A month later in Abuja…..
I have now been in Abuja, Nigeria for a whole month. My assignment with my NGO, Jhpiego is going well. I am currently working on training material; the basics of project management with a view to train the new recruits out in the 2 states we are supporting, Kogi and Ebonyi; towards the end of August. This will give both Amal and I the opportunity to see more of Nigeria. Amal is a fellow GSK colleague and PULSE volunteer from GSK Egypt. We are working together on the same project.
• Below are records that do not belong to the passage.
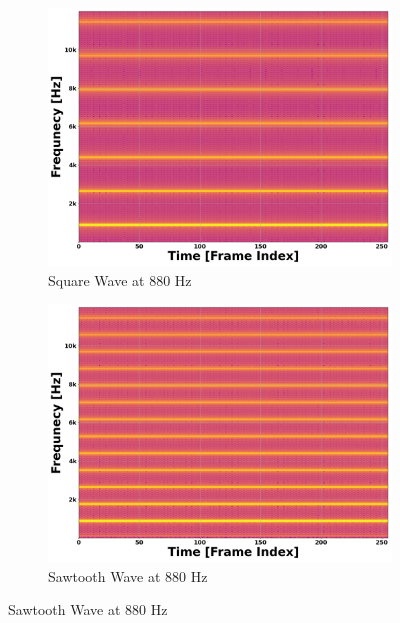 \documentclass[12pt,letterpaper]{article}
\begin{document}
\begin{figure}[H]
	\begin{subfigure}{0.45\textwidth}
	\centering
	\includegraphics[scale=0.2]{../FiguresSpectrogram/SquareWave-880Hz}
	\caption{Square Wave at $880$ Hz}
	\end{subfigure}
	\begin{subfigure}{0.45\textwidth}
	\centering
	\includegraphics[scale=0.2]{../FiguresSpectrogram/SawtoothWave-880Hz}
	\caption{Sawtooth Wave at $880$ Hz}
	\end{subfigure}
	

\end{figure}
\end{document}
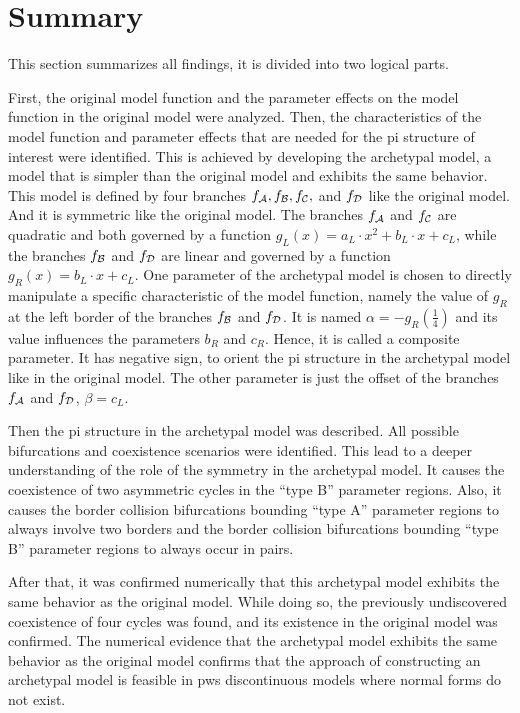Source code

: \section{Summary}
\label{sec:concl.sum}

This section summarizes all findings, it is divided into two logical parts.

First, the original model function and the parameter effects on the model function in the original model were analyzed.
Then, the characteristics of the model function and parameter effects that are needed for the \gls{pi} structure of interest were identified.
This is achieved by developing the archetypal model, a model that is simpler than the original model and exhibits the same behavior.
This model is defined by four branches $f_{\mathcal{A}}, f_{\mathcal{B}}, f_{\mathcal{C}},$ and $f_{\mathcal{D}}$ like the original model.
And it is symmetric like the original model.
The branches $f_{\mathcal{A}}$ and $f_{\mathcal{C}}$ are quadratic and both governed by a function $g_L(x) = a_L \cdot x^2 + b_L \cdot x + c_L$, while the branches $f_{\mathcal{B}}$ and $f_{\mathcal{D}}$ are linear and governed by a function $g_R(x) = b_L \cdot x + c_L$.
One parameter of the archetypal model is chosen to directly manipulate a specific characteristic of the model function, namely the value of $g_R$ at the left border of the branches $f_{\mathcal{B}}$ and $f_{\mathcal{D}}$.
It is named $\alpha = -g_R\left(\frac{1}{4}\right)$ and its value influences the parameters $b_R$ and $c_R$.
Hence, it is called a composite parameter.
It has negative sign, to orient the \gls{pi} structure in the archetypal model like in the original model.
The other parameter is just the offset of the branches $f_{\mathcal{A}}$ and $f_{\mathcal{D}}$, $\beta = c_L$.

Then the \gls{pi} structure in the archetypal model was described.
All possible bifurcations and coexistence scenarios were identified.
This lead to a deeper understanding of the role of the symmetry in the archetypal model.
It causes the coexistence of two asymmetric cycles in the ``type B'' parameter regions.
Also, it causes the border collision bifurcations bounding ``type A'' parameter regions to always involve two borders
and the border collision bifurcations bounding ``type B'' parameter regions to always occur in pairs.

After that, it was confirmed numerically that this archetypal model exhibits the same behavior as the original model.
While doing so, the previously undiscovered coexistence of four cycles was found, and its existence in the original model was confirmed.
The numerical evidence that the archetypal model exhibits the same behavior as the original model confirms that the approach of constructing an archetypal model is feasible in \gls{pws} discontinuous models where normal forms do not exist.

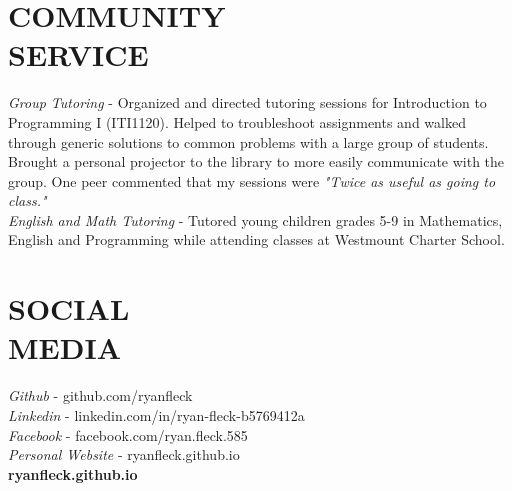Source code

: \documentclass[margin]{res}
\begin{document}
\begin{resume}
 \section{COMMUNITY \\ SERVICE}  {\sl Group Tutoring} - Organized and directed tutoring sessions for Introduction to Programming I (ITI1120). Helped to troubleshoot assignments and walked through generic solutions to common problems with a large group of students. Brought a personal projector to the library to more easily communicate with the group. One peer commented that my sessions were {\sl "Twice as useful as going to class."}\\
{\sl English and Math Tutoring} - Tutored young children grades 5-9 in Mathematics, English and Programming while attending classes at Westmount Charter School.


           	
\section{SOCIAL \\ MEDIA}        
{\sl Github} - github.com/ryanfleck \\
{\sl Linkedin} - linkedin.com/in/ryan-fleck-b5769412a \\
{\sl Facebook} - facebook.com/ryan.fleck.585 \\
{\sl Personal Website} - ryanfleck.github.io \\
 
 \vfill
 {\hfill\large\bf ryanfleck.github.io}
 

\end{resume}
\end{document}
This first month has seen many ‘firsts’ for me…my first African sunset, my first taste of Nigerian food – ‘amala’ , my first ‘buba and wrapper’ which is a traditional Nigerian outfit complete with a headdress! My first taste of Egyptian food courtesy of Amal. It was a dish called ‘foul’ which was pureed Fava beans mixed with chopped fresh tomatoes, cucumber, onions and plenty of fresh lime juice. We ate this with Lebanese bread – delicious!! And my first encounter with a Nigerian lemon!! I was looking for lemons when we first when to the local market. The only lemons I saw had their skin scrapped off and I couldn’t fathom that out. Surely that would cause the lemon to dry out and I wanted the peel for the zest. Then I found a lemon with its skin on and figured out why!! I am calling it the ‘Elephant Man Lemon’!!!
There are 4 ladies – all from GSK staying in the same apartment block so we tend to go to the markets and supermarkets together. We each share a 2 bedroom apartment. Travelling together is safer and more cost economical. We are also trying out our culinary skills, taking turns to cook and exchange recipes.
It is the rainy season here in Nigeria, and when it rains it pours. The rain is warm and you can smell the ozone once it stops and the sun comes out. And the sun does come out after the rain and transforms the place. The colourful lizards come out to bask in the sun. You see them everywhere on pavements, walls, anywhere in the full sun.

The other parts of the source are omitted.